* _Required action_
Read through the entries below and copy each line where "settled" turns up.

----- Dataset

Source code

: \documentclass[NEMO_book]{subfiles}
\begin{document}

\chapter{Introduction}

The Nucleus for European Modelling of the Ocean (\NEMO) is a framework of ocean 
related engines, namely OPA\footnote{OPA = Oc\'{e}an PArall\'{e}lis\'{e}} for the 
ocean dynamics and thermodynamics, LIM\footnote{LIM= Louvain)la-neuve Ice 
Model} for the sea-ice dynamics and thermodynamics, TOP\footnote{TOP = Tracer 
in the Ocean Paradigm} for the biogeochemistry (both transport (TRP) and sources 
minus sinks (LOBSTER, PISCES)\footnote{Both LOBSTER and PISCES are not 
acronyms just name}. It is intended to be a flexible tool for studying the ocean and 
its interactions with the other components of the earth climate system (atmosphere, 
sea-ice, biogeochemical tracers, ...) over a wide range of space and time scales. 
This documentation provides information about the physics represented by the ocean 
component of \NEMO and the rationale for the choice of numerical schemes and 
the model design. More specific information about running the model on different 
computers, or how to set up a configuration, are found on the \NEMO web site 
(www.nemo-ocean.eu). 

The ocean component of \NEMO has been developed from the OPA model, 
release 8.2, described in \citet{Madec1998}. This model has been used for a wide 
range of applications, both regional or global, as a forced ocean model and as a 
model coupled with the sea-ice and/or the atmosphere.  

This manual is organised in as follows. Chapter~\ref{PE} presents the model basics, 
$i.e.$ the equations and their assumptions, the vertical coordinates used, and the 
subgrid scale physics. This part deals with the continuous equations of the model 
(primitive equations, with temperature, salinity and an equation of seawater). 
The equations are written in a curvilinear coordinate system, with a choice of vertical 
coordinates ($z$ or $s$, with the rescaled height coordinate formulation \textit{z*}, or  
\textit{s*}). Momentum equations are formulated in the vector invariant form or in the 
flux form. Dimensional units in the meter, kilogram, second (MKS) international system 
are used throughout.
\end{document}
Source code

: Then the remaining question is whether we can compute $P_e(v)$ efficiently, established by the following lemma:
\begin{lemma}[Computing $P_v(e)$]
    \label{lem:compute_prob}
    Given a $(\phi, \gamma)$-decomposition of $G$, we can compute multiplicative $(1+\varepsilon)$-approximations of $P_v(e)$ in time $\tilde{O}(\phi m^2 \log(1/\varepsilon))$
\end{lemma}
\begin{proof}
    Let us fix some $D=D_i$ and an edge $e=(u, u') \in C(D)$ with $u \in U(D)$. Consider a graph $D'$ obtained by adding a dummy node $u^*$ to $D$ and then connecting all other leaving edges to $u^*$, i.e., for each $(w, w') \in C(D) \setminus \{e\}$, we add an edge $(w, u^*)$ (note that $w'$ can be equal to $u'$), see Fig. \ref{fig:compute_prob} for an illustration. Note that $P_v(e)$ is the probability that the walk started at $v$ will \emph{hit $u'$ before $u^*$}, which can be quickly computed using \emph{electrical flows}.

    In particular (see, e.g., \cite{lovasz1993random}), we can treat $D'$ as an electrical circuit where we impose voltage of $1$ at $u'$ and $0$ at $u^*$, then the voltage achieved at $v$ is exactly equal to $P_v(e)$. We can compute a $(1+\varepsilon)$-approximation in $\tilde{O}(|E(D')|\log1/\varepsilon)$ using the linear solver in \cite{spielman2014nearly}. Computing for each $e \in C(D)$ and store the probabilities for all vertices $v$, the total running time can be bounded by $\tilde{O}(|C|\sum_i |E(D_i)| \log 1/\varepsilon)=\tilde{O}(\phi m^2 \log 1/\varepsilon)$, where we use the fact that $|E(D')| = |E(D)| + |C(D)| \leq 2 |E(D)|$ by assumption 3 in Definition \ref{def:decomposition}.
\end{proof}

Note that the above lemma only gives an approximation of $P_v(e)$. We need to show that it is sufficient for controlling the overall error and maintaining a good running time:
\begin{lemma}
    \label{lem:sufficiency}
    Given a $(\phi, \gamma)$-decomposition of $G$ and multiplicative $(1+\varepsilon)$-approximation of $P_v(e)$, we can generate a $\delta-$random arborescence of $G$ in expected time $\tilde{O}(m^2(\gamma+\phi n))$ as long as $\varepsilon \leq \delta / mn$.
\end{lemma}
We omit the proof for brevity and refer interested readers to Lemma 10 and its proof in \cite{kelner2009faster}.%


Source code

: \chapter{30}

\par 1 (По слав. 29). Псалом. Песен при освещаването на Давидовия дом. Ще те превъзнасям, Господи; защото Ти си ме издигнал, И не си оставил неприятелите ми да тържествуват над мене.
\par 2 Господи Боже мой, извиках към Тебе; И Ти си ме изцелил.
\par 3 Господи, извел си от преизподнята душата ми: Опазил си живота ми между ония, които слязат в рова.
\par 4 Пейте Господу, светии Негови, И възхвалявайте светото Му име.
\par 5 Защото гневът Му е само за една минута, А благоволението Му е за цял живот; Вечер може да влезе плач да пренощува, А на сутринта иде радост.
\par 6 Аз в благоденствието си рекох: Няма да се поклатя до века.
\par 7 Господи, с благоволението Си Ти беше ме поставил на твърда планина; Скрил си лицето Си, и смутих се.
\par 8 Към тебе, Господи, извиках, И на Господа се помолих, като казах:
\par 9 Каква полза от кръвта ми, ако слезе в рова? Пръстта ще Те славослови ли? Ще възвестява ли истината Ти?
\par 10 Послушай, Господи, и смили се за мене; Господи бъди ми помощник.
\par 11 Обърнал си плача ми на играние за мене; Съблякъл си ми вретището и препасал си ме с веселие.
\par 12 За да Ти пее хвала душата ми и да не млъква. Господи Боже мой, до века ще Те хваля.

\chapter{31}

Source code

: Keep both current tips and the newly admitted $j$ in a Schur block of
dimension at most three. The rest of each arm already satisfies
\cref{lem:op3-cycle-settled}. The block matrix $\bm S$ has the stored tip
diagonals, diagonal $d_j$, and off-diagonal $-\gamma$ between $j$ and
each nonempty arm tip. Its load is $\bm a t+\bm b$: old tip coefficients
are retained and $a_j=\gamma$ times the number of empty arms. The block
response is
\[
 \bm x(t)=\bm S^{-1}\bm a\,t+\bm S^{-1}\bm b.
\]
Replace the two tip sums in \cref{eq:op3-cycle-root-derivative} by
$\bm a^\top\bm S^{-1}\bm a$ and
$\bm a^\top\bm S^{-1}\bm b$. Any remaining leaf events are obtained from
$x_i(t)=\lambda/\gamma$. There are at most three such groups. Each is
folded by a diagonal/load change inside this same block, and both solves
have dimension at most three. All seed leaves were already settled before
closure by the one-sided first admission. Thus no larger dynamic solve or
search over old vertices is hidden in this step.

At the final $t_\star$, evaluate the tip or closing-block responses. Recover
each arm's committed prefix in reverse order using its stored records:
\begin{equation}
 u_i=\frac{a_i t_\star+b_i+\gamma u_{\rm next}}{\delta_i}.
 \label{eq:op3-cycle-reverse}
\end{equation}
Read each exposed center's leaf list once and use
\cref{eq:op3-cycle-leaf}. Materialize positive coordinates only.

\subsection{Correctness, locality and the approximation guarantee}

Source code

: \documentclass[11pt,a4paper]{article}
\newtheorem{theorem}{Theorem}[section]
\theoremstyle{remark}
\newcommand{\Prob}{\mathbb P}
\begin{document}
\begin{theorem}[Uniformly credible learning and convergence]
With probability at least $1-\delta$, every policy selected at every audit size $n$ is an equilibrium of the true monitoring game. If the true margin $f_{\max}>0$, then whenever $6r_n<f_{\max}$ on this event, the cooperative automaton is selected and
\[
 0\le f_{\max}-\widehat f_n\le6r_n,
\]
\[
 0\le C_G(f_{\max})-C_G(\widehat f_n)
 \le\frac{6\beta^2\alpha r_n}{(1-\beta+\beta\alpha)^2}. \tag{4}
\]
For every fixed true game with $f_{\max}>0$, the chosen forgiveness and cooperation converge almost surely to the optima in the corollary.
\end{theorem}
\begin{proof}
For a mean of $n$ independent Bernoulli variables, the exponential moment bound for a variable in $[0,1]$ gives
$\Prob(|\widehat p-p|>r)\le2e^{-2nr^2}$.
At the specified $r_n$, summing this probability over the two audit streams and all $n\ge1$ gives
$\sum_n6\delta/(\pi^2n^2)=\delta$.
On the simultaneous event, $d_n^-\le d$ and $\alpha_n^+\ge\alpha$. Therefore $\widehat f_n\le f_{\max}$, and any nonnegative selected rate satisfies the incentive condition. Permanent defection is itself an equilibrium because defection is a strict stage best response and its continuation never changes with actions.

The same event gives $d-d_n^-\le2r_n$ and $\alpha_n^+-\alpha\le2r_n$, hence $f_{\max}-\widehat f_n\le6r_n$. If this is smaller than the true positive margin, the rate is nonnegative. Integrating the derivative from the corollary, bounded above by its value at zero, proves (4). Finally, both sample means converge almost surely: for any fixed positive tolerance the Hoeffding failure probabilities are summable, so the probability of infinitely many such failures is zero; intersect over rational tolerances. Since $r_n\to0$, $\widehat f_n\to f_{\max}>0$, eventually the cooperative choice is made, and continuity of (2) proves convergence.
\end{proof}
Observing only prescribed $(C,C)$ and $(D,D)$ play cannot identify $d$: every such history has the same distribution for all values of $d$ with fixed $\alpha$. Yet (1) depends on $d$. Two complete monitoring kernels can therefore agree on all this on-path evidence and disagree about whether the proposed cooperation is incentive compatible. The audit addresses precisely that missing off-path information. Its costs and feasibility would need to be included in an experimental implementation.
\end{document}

----------

* _Answer to the exercise_
\cref{lem:op3-cycle-settled}. The block matrix $\bm S$ has the stored tip
have dimension at most three. All seed leaves were already settled before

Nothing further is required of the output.